The Rohingya armed groups and a failed revolution

Guest contributor

Shafiur Rahman

The narrative of the Rohingya armed struggle is a tragic tale of betrayal, misdirection, and co-option. The Rohingya armed groups, namely the Arakan Rohingya Salvation Army (ARSA), the Rohingya Solidarity Organisation (RSO), and the Arakan Rohingya Army (ARA), have strayed far from their original objectives, becoming entangled in a web of alliances that undermine the very cause they purported to champion.

This analysis looks into the origins, evolution, and failures of these groups, highlighting how they have been manipulated by external actors and why a credible Rohingya fighting force remains a distant dream.

The current situation in Arakan State is chaotic and dire. The region is a battleground for various armed entities, including the Myanmar military, the Arakan Army (AA), the junta-collaborationist Arakan Liberation Army (ALA), and the Rohingya armed groups—ARSA, RSO, and ARA. 

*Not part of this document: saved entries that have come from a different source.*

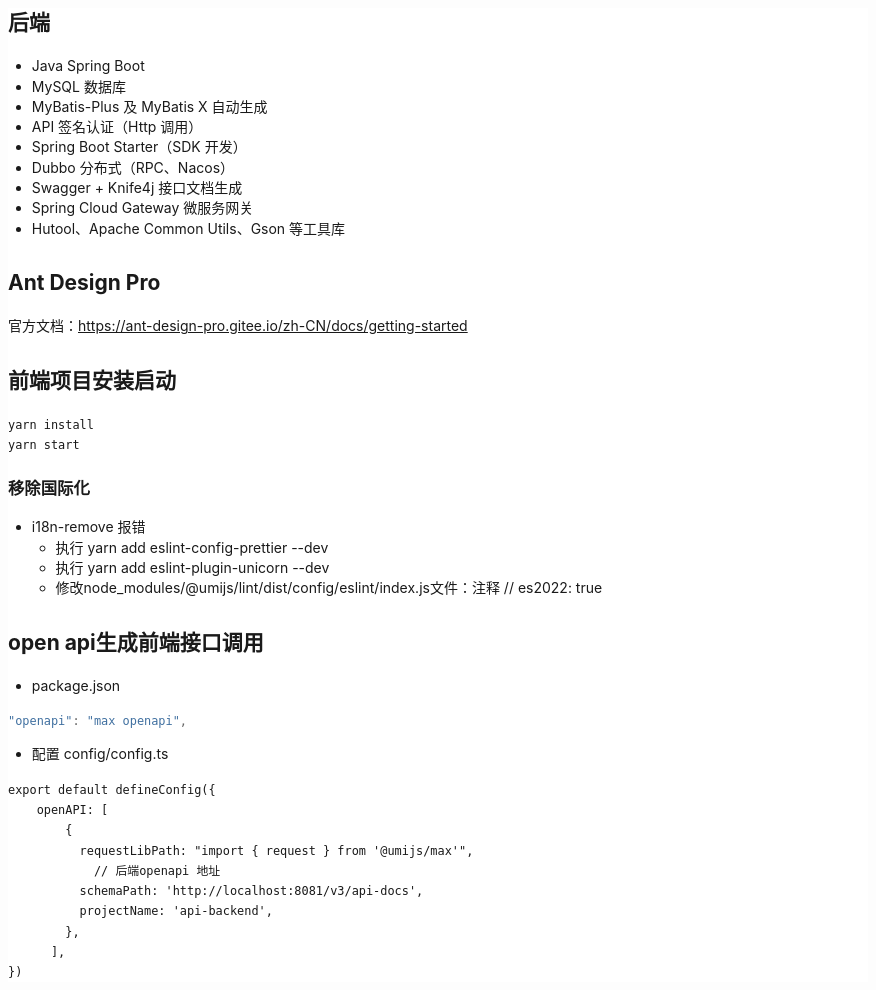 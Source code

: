 

## 后端

- Java Spring Boot
- MySQL 数据库
- MyBatis-Plus 及 MyBatis X 自动生成
- API 签名认证（Http 调用）
- Spring Boot Starter（SDK 开发）
- Dubbo 分布式（RPC、Nacos）
- Swagger + Knife4j 接口文档生成
- Spring Cloud Gateway 微服务网关
- Hutool、Apache Common Utils、Gson 等工具库





## Ant Design Pro

官方文档：https://ant-design-pro.gitee.io/zh-CN/docs/getting-started

## 前端项目安装启动

```js
yarn install
yarn start
```

### 移除国际化

- i18n-remove 报错
  - 执行 yarn add eslint-config-prettier --dev
  - 执行 yarn add eslint-plugin-unicorn --dev
  - 修改node_modules/@umijs/lint/dist/config/eslint/index.js文件：注释 // es2022: true

## open api生成前端接口调用

- package.json

```js
"openapi": "max openapi",
```

- 配置 config/config.ts

```tsx
export default defineConfig({
	openAPI: [
        {
          requestLibPath: "import { request } from '@umijs/max'",
            // 后端openapi 地址
          schemaPath: 'http://localhost:8081/v3/api-docs',
          projectName: 'api-backend',
        },
      ],
})
```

This crowded scene has resulted in forced conscription, ethnic tension, massacres, bombings, displacement of tens of thousands, and the burning of entire villages and towns.

In this perplexing landscape, Rohingya armed groups have inexplicably aligned themselves with junta forces, raising questions about their intentions and integrity. Their interactions with the junta, AA, or Bangladesh have witnessed changes and seem to be conjunctural, determined by local calculations, including financial gains or instructions by the states which control them.

ARSA: From self-defence to co-option and criminality

The Arakan Rohingya Salvation Army (ARSA) burst onto the scene in October 2016, attacking Myanmar police outposts. The military’s brutal response to these attacks resulted in the displacement of tens of thousands of Rohingya. 

ARSA resurfaced dramatically in August 2017, launching attacks on police outposts once again, which led to an even harsher military crackdown and the displacement of three-quarters of a million people. 

Maung Zarni, a human rights activist advocating for the Rohingya, initially characterised them as a group borne out of “systematic abuses of genocidal proportions” by the Myanmar military.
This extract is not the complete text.